How It Works
Straight-line depreciation spreads an asset's depreciable cost evenly over its useful life. The annual depreciation expense is D = (C − Sₙ) / n, where C is the original cost, Sₙ is the salvage value (estimated resale or scrap value at the end of life), and n is the useful life in years. The depreciable basis (C − Sₙ) is divided into equal annual chunks, giving the simplest and most widely used method for financial reporting under GAAP and IFRS.
Example Problem
A company buys a delivery truck for $50,000 with an estimated salvage value of $5,000 after 10 years of use. Calculate the annual straight-line depreciation expense.
- Identify cost C = $50,000, salvage value Sₙ = $5,000, useful life n = 10 years.
- Compute the depreciable basis: C − Sₙ = 50,000 − 5,000 = $45,000.
- Apply the straight-line formula: D = (C − Sₙ) / n = 45,000 / 10.
- Annual depreciation D = $4,500 per year for each of the 10 years.
- After 5 years, accumulated depreciation is 5 × 4,500 = $22,500, leaving book value 50,000 − 22,500 = $27,500.
The truck depreciates exactly $4,500 every year until it reaches its $5,000 salvage value in year 10.
Key Concepts
Straight-line depreciation is the default method assumed by both GAAP and IFRS when no other pattern of consumption is justified. The depreciable basis is always cost minus salvage — not the full purchase price — because the asset is expected to retain salvage value at end-of-life. Useful life is set by management estimate, often aligned with IRS Publication 946 recovery periods for tax purposes (e.g., 5 years for vehicles, 7 years for office furniture, 39 years for commercial buildings). The method produces a constant annual expense, which makes net income and tax planning predictable but understates the higher real economic decline that many assets show in early years.
Applications
- Financial reporting: most companies' income statements use straight-line for building, furniture, and equipment depreciation under GAAP and IFRS.

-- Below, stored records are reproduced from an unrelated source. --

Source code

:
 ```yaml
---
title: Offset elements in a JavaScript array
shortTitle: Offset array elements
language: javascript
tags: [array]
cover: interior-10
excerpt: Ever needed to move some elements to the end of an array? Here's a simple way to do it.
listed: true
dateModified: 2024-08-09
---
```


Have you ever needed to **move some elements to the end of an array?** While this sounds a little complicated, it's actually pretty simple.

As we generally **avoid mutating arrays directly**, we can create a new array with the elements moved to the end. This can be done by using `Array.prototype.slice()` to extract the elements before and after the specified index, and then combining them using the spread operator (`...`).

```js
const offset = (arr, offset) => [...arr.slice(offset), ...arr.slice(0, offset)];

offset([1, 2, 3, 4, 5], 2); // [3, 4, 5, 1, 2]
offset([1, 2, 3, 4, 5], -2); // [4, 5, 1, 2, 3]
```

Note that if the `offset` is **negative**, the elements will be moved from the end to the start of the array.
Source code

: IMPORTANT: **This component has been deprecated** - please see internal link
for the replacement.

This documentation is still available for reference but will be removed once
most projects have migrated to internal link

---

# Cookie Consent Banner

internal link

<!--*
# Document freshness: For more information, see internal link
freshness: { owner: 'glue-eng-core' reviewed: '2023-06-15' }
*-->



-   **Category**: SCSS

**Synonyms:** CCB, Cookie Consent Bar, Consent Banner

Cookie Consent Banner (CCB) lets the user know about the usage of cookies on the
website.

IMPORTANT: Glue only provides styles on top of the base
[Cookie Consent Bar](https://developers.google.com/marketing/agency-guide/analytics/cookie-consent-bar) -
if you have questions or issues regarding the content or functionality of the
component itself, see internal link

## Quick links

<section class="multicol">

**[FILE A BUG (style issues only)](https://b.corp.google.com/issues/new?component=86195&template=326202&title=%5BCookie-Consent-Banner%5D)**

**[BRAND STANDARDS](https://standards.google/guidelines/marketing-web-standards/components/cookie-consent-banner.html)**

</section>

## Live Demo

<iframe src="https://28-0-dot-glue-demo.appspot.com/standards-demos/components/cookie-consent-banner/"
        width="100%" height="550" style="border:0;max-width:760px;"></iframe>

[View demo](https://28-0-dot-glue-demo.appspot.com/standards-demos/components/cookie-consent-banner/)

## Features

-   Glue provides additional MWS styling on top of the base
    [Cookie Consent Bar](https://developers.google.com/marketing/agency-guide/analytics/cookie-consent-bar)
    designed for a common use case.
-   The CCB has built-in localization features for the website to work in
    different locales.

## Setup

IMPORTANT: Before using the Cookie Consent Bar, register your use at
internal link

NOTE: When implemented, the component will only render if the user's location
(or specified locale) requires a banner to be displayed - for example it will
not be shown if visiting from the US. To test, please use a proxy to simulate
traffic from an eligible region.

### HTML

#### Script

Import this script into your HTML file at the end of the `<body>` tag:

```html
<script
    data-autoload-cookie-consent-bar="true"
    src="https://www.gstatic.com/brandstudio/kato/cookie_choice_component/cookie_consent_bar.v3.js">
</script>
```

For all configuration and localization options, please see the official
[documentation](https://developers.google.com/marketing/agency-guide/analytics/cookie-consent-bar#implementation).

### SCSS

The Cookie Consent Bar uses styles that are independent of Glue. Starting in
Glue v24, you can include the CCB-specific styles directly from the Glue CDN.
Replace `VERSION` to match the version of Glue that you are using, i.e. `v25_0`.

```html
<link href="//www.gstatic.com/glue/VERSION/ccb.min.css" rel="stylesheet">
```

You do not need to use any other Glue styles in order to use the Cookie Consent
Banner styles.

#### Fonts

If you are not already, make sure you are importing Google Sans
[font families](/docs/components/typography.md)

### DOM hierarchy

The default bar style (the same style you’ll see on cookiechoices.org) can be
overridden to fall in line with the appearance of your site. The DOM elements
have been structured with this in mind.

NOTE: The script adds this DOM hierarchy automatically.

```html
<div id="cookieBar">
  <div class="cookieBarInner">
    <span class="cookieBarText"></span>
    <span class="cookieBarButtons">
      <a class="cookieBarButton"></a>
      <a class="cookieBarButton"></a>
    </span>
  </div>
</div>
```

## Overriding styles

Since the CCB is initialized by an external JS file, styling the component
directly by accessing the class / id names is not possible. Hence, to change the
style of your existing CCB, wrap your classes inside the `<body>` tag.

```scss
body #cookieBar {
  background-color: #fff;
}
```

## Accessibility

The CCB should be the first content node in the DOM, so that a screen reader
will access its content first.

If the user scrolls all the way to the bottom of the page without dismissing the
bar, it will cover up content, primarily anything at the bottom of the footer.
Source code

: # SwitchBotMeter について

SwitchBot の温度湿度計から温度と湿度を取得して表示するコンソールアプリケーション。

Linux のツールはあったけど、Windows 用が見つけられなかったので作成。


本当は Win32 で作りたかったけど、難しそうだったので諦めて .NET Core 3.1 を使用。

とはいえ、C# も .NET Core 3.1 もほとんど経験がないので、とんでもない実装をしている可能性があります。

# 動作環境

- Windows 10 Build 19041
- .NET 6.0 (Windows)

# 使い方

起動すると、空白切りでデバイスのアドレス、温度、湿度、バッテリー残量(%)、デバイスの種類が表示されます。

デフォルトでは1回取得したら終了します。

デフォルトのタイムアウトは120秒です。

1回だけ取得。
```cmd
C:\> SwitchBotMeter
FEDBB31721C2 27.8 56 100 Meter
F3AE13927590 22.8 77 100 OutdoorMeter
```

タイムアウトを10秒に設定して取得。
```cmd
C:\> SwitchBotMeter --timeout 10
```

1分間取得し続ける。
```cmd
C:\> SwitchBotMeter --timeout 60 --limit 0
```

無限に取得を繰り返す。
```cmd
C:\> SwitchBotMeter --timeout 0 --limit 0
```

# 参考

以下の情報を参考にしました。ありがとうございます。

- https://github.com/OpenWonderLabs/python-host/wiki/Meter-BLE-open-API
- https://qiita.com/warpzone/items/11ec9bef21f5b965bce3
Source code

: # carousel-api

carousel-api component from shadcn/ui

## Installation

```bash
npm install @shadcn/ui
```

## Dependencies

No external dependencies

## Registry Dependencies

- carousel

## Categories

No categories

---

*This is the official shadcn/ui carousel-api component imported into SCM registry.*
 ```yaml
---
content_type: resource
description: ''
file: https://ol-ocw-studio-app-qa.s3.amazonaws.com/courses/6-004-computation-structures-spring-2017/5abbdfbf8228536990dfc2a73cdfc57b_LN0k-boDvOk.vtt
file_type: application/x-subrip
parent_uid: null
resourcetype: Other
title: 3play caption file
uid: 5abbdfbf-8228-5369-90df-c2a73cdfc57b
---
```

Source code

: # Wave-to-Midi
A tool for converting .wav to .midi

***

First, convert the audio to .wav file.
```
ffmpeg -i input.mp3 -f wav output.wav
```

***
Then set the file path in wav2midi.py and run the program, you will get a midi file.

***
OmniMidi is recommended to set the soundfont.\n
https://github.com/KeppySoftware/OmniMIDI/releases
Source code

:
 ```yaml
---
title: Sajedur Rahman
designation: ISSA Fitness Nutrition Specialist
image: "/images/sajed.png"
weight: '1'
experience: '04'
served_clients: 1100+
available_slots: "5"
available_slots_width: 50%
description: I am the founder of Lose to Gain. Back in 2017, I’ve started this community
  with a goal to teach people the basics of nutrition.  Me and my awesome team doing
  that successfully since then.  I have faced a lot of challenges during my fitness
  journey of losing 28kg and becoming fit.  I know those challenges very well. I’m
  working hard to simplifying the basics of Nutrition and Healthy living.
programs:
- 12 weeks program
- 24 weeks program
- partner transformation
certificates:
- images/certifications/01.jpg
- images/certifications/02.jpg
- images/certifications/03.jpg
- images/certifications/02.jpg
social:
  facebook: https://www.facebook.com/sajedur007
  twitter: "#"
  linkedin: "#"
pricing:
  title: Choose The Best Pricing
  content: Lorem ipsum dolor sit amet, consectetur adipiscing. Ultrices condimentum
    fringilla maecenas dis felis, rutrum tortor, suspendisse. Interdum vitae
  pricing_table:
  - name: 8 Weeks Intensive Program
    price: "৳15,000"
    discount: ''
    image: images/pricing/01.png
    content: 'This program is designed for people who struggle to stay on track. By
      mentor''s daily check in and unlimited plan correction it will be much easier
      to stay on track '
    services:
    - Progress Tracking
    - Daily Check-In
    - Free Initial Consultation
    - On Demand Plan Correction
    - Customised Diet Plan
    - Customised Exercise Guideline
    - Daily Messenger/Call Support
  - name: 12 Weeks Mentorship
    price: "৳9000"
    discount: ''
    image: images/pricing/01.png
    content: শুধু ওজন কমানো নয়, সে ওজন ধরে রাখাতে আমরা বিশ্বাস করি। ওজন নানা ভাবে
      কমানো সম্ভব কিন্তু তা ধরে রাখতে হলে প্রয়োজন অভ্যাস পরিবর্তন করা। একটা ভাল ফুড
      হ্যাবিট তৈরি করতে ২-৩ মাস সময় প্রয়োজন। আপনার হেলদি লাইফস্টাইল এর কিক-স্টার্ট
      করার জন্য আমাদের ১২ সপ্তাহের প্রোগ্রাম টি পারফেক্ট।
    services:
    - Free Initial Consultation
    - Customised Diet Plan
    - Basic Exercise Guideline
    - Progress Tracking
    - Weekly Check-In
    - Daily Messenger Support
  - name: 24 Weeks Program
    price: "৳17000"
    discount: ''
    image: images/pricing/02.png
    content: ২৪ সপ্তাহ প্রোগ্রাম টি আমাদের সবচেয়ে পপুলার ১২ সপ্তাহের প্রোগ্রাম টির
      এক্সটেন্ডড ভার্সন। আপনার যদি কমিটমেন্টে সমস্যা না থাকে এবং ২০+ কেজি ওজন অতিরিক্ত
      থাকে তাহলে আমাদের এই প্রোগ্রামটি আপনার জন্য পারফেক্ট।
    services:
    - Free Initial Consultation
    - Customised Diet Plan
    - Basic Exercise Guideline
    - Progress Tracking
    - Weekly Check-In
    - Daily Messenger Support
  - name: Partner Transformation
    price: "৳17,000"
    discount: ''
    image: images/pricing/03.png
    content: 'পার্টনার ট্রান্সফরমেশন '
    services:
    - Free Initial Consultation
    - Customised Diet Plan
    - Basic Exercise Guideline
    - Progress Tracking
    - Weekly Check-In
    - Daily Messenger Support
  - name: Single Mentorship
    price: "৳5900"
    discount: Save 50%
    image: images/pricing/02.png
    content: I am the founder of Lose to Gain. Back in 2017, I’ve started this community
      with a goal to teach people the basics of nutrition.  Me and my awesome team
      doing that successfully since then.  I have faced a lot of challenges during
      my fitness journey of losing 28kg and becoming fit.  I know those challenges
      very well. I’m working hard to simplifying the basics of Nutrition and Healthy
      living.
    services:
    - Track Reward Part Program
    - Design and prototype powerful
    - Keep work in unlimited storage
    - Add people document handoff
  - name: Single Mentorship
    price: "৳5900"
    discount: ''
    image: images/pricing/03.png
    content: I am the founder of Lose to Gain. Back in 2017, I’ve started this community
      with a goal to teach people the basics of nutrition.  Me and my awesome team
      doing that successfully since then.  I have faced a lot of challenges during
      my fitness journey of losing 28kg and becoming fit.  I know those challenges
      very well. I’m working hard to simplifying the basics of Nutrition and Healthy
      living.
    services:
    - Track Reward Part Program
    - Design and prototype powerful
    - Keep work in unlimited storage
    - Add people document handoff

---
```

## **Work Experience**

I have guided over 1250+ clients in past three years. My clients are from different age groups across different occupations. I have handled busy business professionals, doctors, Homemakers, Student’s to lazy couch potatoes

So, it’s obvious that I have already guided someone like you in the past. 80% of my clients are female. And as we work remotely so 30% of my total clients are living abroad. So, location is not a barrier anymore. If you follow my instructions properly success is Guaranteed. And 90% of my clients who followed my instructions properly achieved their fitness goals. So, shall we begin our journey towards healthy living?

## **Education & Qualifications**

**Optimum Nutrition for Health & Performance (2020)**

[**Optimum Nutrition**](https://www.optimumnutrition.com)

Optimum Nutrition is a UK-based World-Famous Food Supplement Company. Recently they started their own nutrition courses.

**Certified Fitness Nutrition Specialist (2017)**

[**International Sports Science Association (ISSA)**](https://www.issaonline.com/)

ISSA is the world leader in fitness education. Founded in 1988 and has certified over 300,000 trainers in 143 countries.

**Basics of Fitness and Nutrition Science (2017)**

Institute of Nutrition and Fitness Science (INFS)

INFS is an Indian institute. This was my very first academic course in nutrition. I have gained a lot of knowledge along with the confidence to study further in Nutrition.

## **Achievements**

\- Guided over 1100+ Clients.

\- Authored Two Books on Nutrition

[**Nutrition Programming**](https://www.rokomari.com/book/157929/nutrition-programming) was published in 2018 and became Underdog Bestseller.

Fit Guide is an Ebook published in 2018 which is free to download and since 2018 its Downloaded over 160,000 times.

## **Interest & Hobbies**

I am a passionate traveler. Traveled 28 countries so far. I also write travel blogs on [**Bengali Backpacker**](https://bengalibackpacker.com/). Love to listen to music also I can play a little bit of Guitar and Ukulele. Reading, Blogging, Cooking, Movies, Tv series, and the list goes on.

- Tax accounting: certain MACRS classes use straight-line either as the default or as an alternative election (ADS straight-line).
- Lease accounting: ASC 842 and IFRS 16 right-of-use assets are typically amortized straight-line over the lease term.
- Capital budgeting: engineering economics problems usually default to straight-line when computing after-tax cash flows and depreciation tax shields.
- Intangible asset amortization: trademarks, software, and other definite-life intangibles are usually amortized straight-line.
Common Mistakes
- Depreciating the full purchase price instead of the depreciable basis — straight-line uses cost minus salvage, not cost alone.
- Depreciating land — land does not wear out and is never depreciated; only land improvements (paving, fencing, landscaping) are.
- Using the wrong useful life — guessing instead of consulting IRS Publication 946 or industry conventions for the asset class.
- Forgetting to stop at salvage value — annual depreciation should not push book value below salvage in the final year.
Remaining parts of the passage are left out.